According to NZTA, drivers on a restricted licence are seven times more likely to be involved in a fatal or serious injury crash than other drivers.
In 2020, 43 young drivers (16-24) died and 277 young drivers (16-24) were seriously injured
Know the risks
The risk of crashing diminishes with experience and the development of decision-making skills to recognise risky situations and make safe choices.
Two of the riskiest situations for young drivers are driving at night and carrying passengers. That's why the conditions of the restricted licence prohibit driving without a supervisor between 10pm and 5am and carrying passengers without a supervisor at any time (with a few exceptions).
Build your driving skills
Gaining driving experience in a range of conditions and situations is really important.
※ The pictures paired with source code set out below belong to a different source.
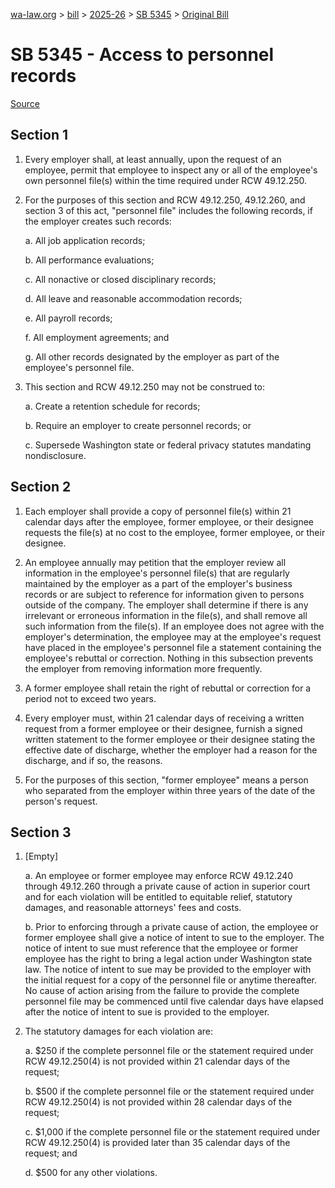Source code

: [wa-law.org](/) > [bill](/bill/) > [2025-26](/bill/2025-26/) > [SB 5345](/bill/2025-26/sb/5345/) > [Original Bill](/bill/2025-26/sb/5345/1/)

# SB 5345 - Access to personnel records

[Source](http://lawfilesext.leg.wa.gov/biennium/2025-26/Pdf/Bills/Senate%20Bills/5345.pdf)

## Section 1
1. Every employer shall, at least annually, upon the request of an employee, permit that employee to inspect any or all of the employee's own personnel file(s) within the time required under RCW 49.12.250.

2. For the purposes of this section and RCW 49.12.250, 49.12.260, and section 3 of this act, "personnel file" includes the following records, if the employer creates such records:

    a. All job application records;

    b. All performance evaluations;

    c. All nonactive or closed disciplinary records;

    d. All leave and reasonable accommodation records;

    e. All payroll records;

    f. All employment agreements; and

    g. All other records designated by the employer as part of the employee's personnel file.

3. This section and RCW 49.12.250 may not be construed to:

    a. Create a retention schedule for records;

    b. Require an employer to create personnel records; or

    c. Supersede Washington state or federal privacy statutes mandating nondisclosure.

## Section 2
1. Each employer shall provide a copy of personnel file(s)  within 21 calendar days after the employee, former employee, or their designee requests the file(s) at no cost to the employee, former employee, or their designee.

2. An employee annually may petition that the employer review all information in the employee's personnel file(s) that are regularly maintained by the employer as a part of the employer's business records or are subject to reference for information given to persons outside of the company. The employer shall determine if there is any irrelevant or erroneous information in the file(s), and shall remove all such information from the file(s). If an employee does not agree with the employer's determination, the employee may at the employee's request have placed in the employee's personnel file a statement containing the employee's rebuttal or correction. Nothing in this subsection prevents the employer from removing information more frequently.

3. A former employee shall retain the right of rebuttal or correction for a period not to exceed two years.

4. Every employer must, within 21 calendar days of receiving a written request from a former employee or their designee, furnish a signed written statement to the former employee or their designee stating the effective date of discharge, whether the employer had a reason for the discharge, and if so, the reasons.

5. For the purposes of this section, "former employee" means a person who separated from the employer within three years of the date of the person's request.

## Section 3
1. [Empty]

    a. An employee or former employee may enforce RCW 49.12.240 through 49.12.260 through a private cause of action in superior court and for each violation will be entitled to equitable relief, statutory damages, and reasonable attorneys' fees and costs.

    b. Prior to enforcing through a private cause of action, the employee or former employee shall give a notice of intent to sue to the employer. The notice of intent to sue must reference that the employee or former employee has the right to bring a legal action under Washington state law. The notice of intent to sue may be provided to the employer with the initial request for a copy of the personnel file or anytime thereafter. No cause of action arising from the failure to provide the complete personnel file may be commenced until five calendar days have elapsed after the notice of intent to sue is provided to the employer.

2. The statutory damages for each violation are:

    a. $250 if the complete personnel file or the statement required under RCW 49.12.250(4) is not provided within 21 calendar days of the request;

    b. $500 if the complete personnel file or the statement required under RCW 49.12.250(4) is not provided within 28 calendar days of the request;

    c. $1,000 if the complete personnel file or the statement required under RCW 49.12.250(4) is provided later than 35 calendar days of the request; and

    d. $500 for any other violations.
The best time for a young driver to do that is with an experienced supervisor beside them to provide advice and guidance.
The Drive programme is a free practical driving programme created jointly by Waka Kotahi NZ Transport Agency and ACC to help drivers pass the restricted test.
Help for teaching a new driver
Learner drivers need supervision while they practise their driving, but getting a driving instructor involved can help reduce the stress levels for everyone. It's also a good idea to take a lesson every so often as the learner driver builds experience to help spot any bad habits and get advice on what to work on as they get ready to sit the restricted licence test.
Also check out the Drive website which offers lesson plans covering the skills your driver will need to pass their restricted test.
Ready to sit the restricted test?
The restricted licence test requires a high standard of driving. If you fail, you'll have to pay another fee to sit it again.
Are you confident:
- performing a reverse parallel park or three point turn – you need to be able to complete the parallel park within two minutes and in no more than four movements, forward and back)
- changing lanes safely at high speed (70km/h or greater) – this includes signalling correctly and performing mirror and shoulder checks
- turning right crossing two lanes of oncoming traffic – this includes choosing a safe gap in traffic and positioning the car correctly.
If you can't do these things, then you're not ready to sit the test. If you can, you should also check out the other things you need to be able to do by looking at the restricted licence test information on the Drive website or the restricted test guide.
The riskiest time for any new driver is the first 6–12 months of solo driving.